Credit rating companies must “shoulder some responsibility” for sub-prime mortgage bonds that have sparked a crisis in credit markets, Sen. Richard C. Shelby, the Senate Banking Committee’s top Republican, said Monday.
Moody’s Investors Service, Standard & Poor’s and Fitch Ratings face congressional scrutiny for an “inherent conflict” in helping construct loan-backed securities, then issuing ratings on them, Shelby told reporters in Brussels.
“The credit rating agencies have played a central role in the sub-prime debacle,” said Shelby, of Alabama, who is visiting European officials. “They say that they are only giving an opinion.
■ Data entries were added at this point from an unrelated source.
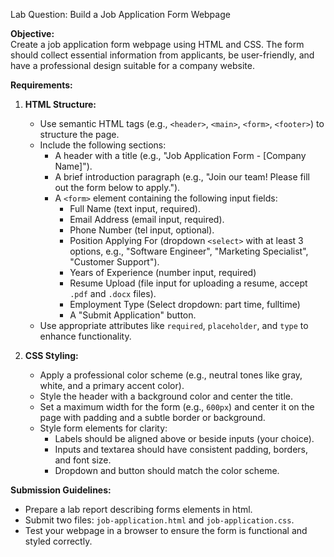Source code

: Lab Question: Build a Job Application Form Webpage

**Objective:**  
Create a job application form webpage using HTML and CSS. The form should collect essential information 
from applicants, be user-friendly, and have a professional design suitable for a company website.

**Requirements:**

1. **HTML Structure:**
   - Use semantic HTML tags (e.g., `<header>`, `<main>`, `<form>`, `<footer>`) to structure the page.
   - Include the following sections:
     - A header with a title (e.g., "Job Application Form - [Company Name]").
     - A brief introduction paragraph (e.g., "Join our team! Please fill out the form below to apply.").
     - A `<form>` element containing the following input fields:
       - Full Name (text input, required).
       - Email Address (email input, required).
       - Phone Number (tel input, optional).
       - Position Applying For (dropdown `<select>` with at least 3 options, e.g., "Software Engineer", "Marketing Specialist", "Customer Support").
       - Years of Experience (number input, required)
       - Resume Upload (file input for uploading a resume, accept `.pdf` and `.docx` files).
       - Employment Type (Select dropdown: part time, fulltime)
       - A "Submit Application" button.
   - Use appropriate attributes like `required`, `placeholder`, and `type` to enhance functionality.

2. **CSS Styling:**
   - Apply a professional color scheme (e.g., neutral tones like gray, white, and a primary accent color).
   - Style the header with a background color and center the title.
   - Set a maximum width for the form (e.g., `600px`) and center it on the page with padding and a subtle border or background.
   - Style form elements for clarity:
     - Labels should be aligned above or beside inputs (your choice).
     - Inputs and textarea should have consistent padding, borders, and font size.
     - Dropdown and button should match the color scheme.

**Submission Guidelines:**
- Prepare a lab report describing forms elements in html.
- Submit two files: `job-application.html` and `job-application.css`.
- Test your webpage in a browser to ensure the form is functional and styled correctly.
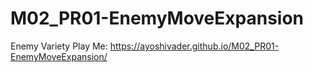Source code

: # M02_PR01-EnemyMoveExpansion
 Enemy Variety 
 Play Me: https://ayoshivader.github.io/M02_PR01-EnemyMoveExpansion/
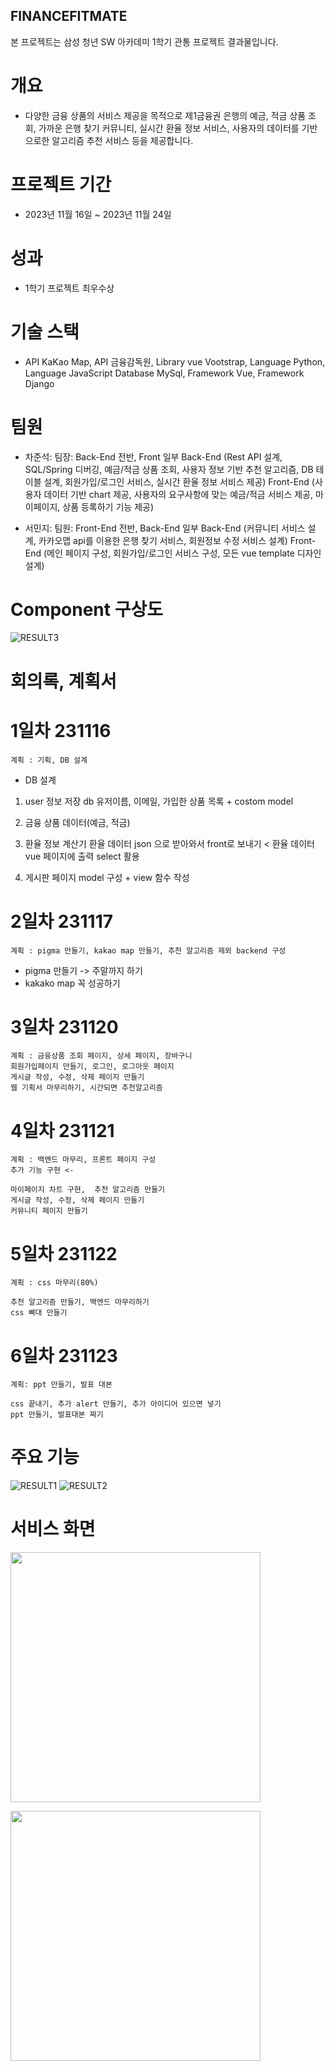 ## FINANCEFITMATE 
본 프로젝트는 삼성 청년 SW 아카데미 1학기 관통 프로젝트 결과물입니다.



# 개요
- 다양한 금융 상품의 서비스 제공을 목적으로 제1금융권 은행의 예금, 적금 상품 조회, 가까운 은행 찾기
  커뮤니티, 실시간 환율 정보 서비스, 사용자의 데이터를 기반으로한 알고리즘 추천 서비스 등을 제공합니다.



# 프로젝트 기간
- 2023년 11월 16일 ~ 2023년 11월 24일



# 성과
- 1학기 프로젝트 최우수상



# 기술 스택
- API KaKao Map, API 금융감독원, Library vue Vootstrap, Language Python, Language JavaScript
  Database MySql, Framework Vue, Framework Django


# 팀원
- 차준석: 팀장: Back-End 전반, Front 일부
  Back-End (Rest API 설계, SQL/Spring 디버깅, 예금/적금 상품 조회, 사용자 정보 기반 추천 알고리즘,
            DB 테이블 설계, 회원가입/로그인 서비스, 실시간 환율 정보 서비스 제공)
  Front-End (사용자 데이터 기반 chart 제공, 사용자의 요구사항에 맞는 예금/적금 서비스 제공, 
            마이페이지, 상품 등록하기 기능 제공)

- 서민지: 팀원: Front-End 전반, Back-End 일부
   Back-End (커뮤니티 서비스 설계, 카카오맵 api를 이용한 은행 찾기 서비스, 회원정보 수정 서비스 설계)
   Front-End (메인 페이지 구성, 회원가입/로그인 서비스 구성, 모든 vue template 디자인 설계)


# Component 구상도

![RESULT3](image/component.PNG)


# 회의록, 계획서
# 1일차 231116
    계획 : 기획, DB 설계

- DB 설계
1. user 정보 저장 db 
    유저이름, 이메일, 가입한 상품 목록 + costom model

2. 금융 상품 데이터(예금, 적금)

3. 환율 정보 계산기
   환율 데이터 json 으로 받아와서 front로 보내기 < 
   환율 데이터 vue 페이지에 출력 select 활용

4. 게시판 페이지
    model 구성 + view 함수 작성


# 2일차 231117
    계획 : pigma 만들기, kakao map 만들기, 추천 알고리즘 제외 backend 구성

- pigma 만들기 -> 주말까지 하기
- kakako map 꼭 성공하기


# 3일차 231120
    계획 : 금융상품 조회 페이지, 상세 페이지, 장바구니
    회원가입페이지 만들기, 로그인, 로그아웃 페이지
    게시글 작성, 수정, 삭제 페이지 만들기
    웹 기획서 마무리하기, 시간되면 추천알고리즘 


# 4일차 231121
    계획 : 백엔드 마무리, 프론트 페이지 구성
    추가 기능 구현 <-

    마이페이지 차트 구현,  추천 알고리즘 만들기
    게시글 작성, 수정, 삭제 페이지 만들기
    커뮤니티 페이지 만들기

# 5일차 231122
    계획 : css 마무리(80%)

    추천 알고리즘 만들기, 백엔드 마무리하기
    css 뼈대 만들기
    

# 6일차 231123
    계획: ppt 만들기, 발표 대본

    css 끝내기, 추가 alert 만들기, 추가 아이디어 있으면 넣기
    ppt 만들기, 발표대본 짜기


# 주요 기능

 ![RESULT1](image/주요기능1.PNG) 
 ![RESULT2](image/주요기능2.PNG) 


# 서비스 화면

<p>
    <img src="image/메인화면.gif" width="400px">
</p>
<p>
    <img src="image/반응형.gif" width="400px">
</p>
But they are also consultants to a lot of these companies that have issued this debt, and they have rated it, and that’s how they make money.”
Shelby’s comments add to pressure on the rating companies from both parties in Congress after a rout in securities backed by sub-prime mortgages spread across global markets.
Banking Committee Chairman Sen. Christopher J. Dodd, a Connecticut Democrat who is running for president, said Aug. 1 that he would propose a law to address rating firms’ conflicts of interest in providing ratings to investors that are paid for by the companies issuing the securities.
Federal Reserve Chairman Ben S. Bernanke will meet Dodd today to discuss conditions in financial markets, a spokeswoman for the senator said Monday.
Also on Monday, House Financial Services Committee Chairman Rep. Barney Frank (D-Mass.) said his panel would hold a hearing Sept. 5 to discuss “the current crises in the credit markets [and] mortgage market” and examine how U.S. consumers may be affected.